A People Changed by 9/11

Topic
Year Published
  • 2013
Language
  • English

By Msgr. Robert J. Romano
Diocese of Brooklyn

The events of 9/11 changed my life and my priesthood. A decade has gone by since that "day of infamy" of the new 21st Century, but I can remember with clarity the events of September 11, 2001. It has made me who I am today.

Tourists gather on a hillside at the temporary memorial site in Shanksville, Pa., where United Flight 93 crashed on 9/11/01. CNS photo/Ed Zelachoski, Catholic Accent.

I was preparing for Mass when I heard on the news that a plane had crashed into the World Trade Center. I celebrated Mass. After Mass, I headed out to lower Manhattan along the Gowanus Expressway where I saw the smoke and dust of the already collapsed buildings.

After reporting in with the mayor and police commissioner, I went to Ground Zero, where I saw the carnage for the first time. I was confronted with the sight of the dead and the knowledge that many of the officers I knew through my ministry as a police chaplain were missing and feared dead. One of the missing was a friend whose infant son I had baptized only 10 days earlier.

In the months after 9/11 I spent almost every day at the site. For the first several weeks, I celebrated Mass every day for the families who were waiting word about their loved ones. After hopes of rescuing survivors vanished, the project moved toward recovery. Masses continued every Sunday and holy day for the emergency service cops who worked to bring closure for the families by returning their loved ones for burial.

Attendance at those weekly Masses grew every week, starting at about fifteen on the first Sunday after September 11. By May, when the last piece of metal was removed from Ground Zero, the intersection at Murray and Greenwich Streets was closed so that I could celebrate Mass for several hundred people. It was something I never thought would happen, but I will treasure its memory for all my life.

The years have gone by, but the memories remain for all who were involved in that one single day and its aftermath that changed the lives of so many and of our nation. I, along with my fellow police chaplains, have continued to minister to the 23 families of the cops we lost that day and to the over 40 other families who have lost their loved ones due to "post 9/11" illnesses. It's tragic that the evil of that September day continues to take lives and destroys families.

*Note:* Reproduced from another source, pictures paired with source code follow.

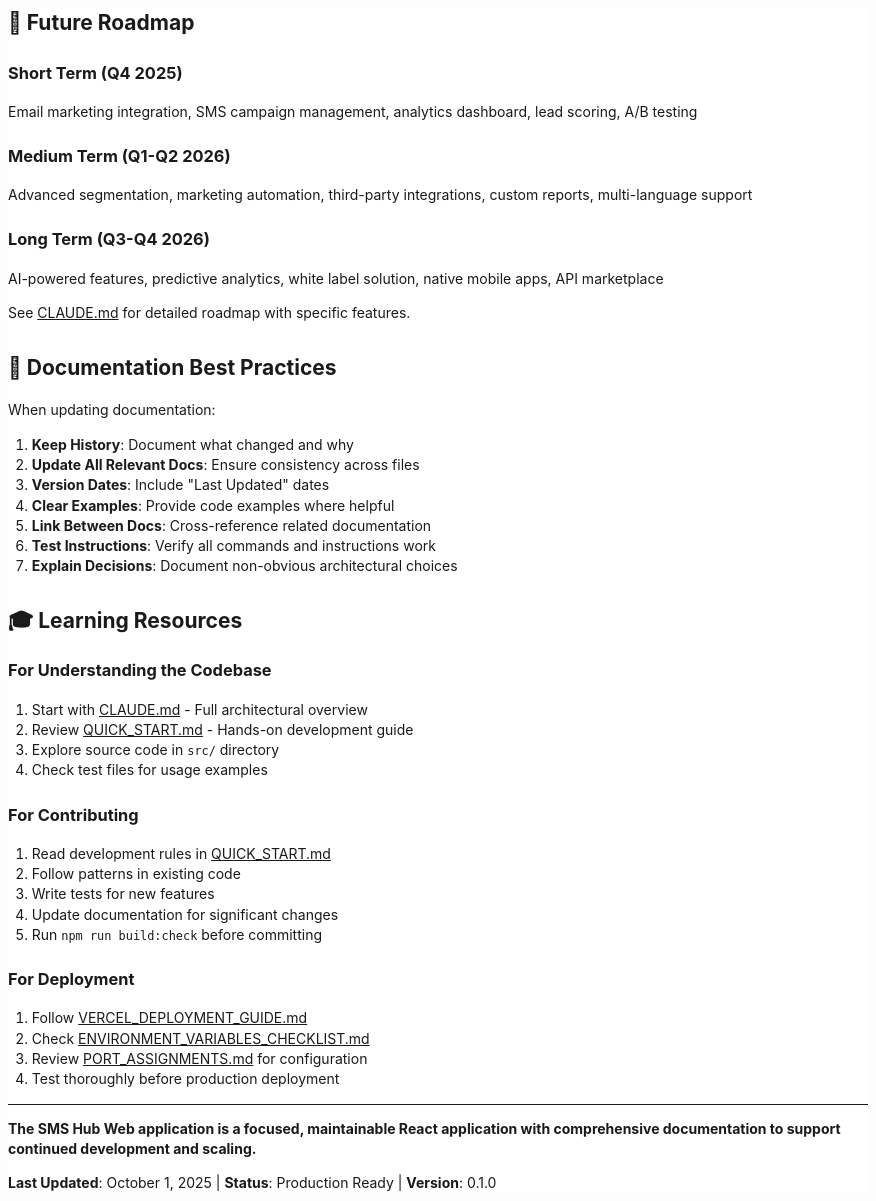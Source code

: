 ## 🚀 Future Roadmap

### Short Term (Q4 2025)

Email marketing integration, SMS campaign management, analytics dashboard, lead scoring, A/B testing

### Medium Term (Q1-Q2 2026)

Advanced segmentation, marketing automation, third-party integrations, custom reports, multi-language support

### Long Term (Q3-Q4 2026)

AI-powered features, predictive analytics, white label solution, native mobile apps, API marketplace

See [CLAUDE.md](./CLAUDE.md) for detailed roadmap with specific features.

## 📖 Documentation Best Practices

When updating documentation:

1. **Keep History**: Document what changed and why
2. **Update All Relevant Docs**: Ensure consistency across files
3. **Version Dates**: Include "Last Updated" dates
4. **Clear Examples**: Provide code examples where helpful
5. **Link Between Docs**: Cross-reference related documentation
6. **Test Instructions**: Verify all commands and instructions work
7. **Explain Decisions**: Document non-obvious architectural choices

## 🎓 Learning Resources

### For Understanding the Codebase

1. Start with [CLAUDE.md](./CLAUDE.md) - Full architectural overview
2. Review [QUICK_START.md](./QUICK_START.md) - Hands-on development guide
3. Explore source code in `src/` directory
4. Check test files for usage examples

### For Contributing

1. Read development rules in [QUICK_START.md](./QUICK_START.md)
2. Follow patterns in existing code
3. Write tests for new features
4. Update documentation for significant changes
5. Run `npm run build:check` before committing

### For Deployment

1. Follow [VERCEL_DEPLOYMENT_GUIDE.md](./VERCEL_DEPLOYMENT_GUIDE.md)
2. Check [ENVIRONMENT_VARIABLES_CHECKLIST.md](./ENVIRONMENT_VARIABLES_CHECKLIST.md)
3. Review [PORT_ASSIGNMENTS.md](./PORT_ASSIGNMENTS.md) for configuration
4. Test thoroughly before production deployment

---

**The SMS Hub Web application is a focused, maintainable React application with comprehensive documentation to support continued development and scaling.**

**Last Updated**: October 1, 2025 | **Status**: Production Ready | **Version**: 0.1.0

There really has been no closure for the thousands of families who lost loved ones and the millions of Americans whose safety was violated. While Osama Bin Laden has been killed, the threat of another attack is always there. Those who say we should put September 11 behind us fail to realize that it is not only a part of history but a part of our lives. Time does not heal the wounds; we just learn to live with them.

As a priest and police chaplain my job is to minister to those who are hurting. In these past ten years I have felt the love of those who have accepted me as a part of their families and have ministered to me. God was there that day in the heroes who performed.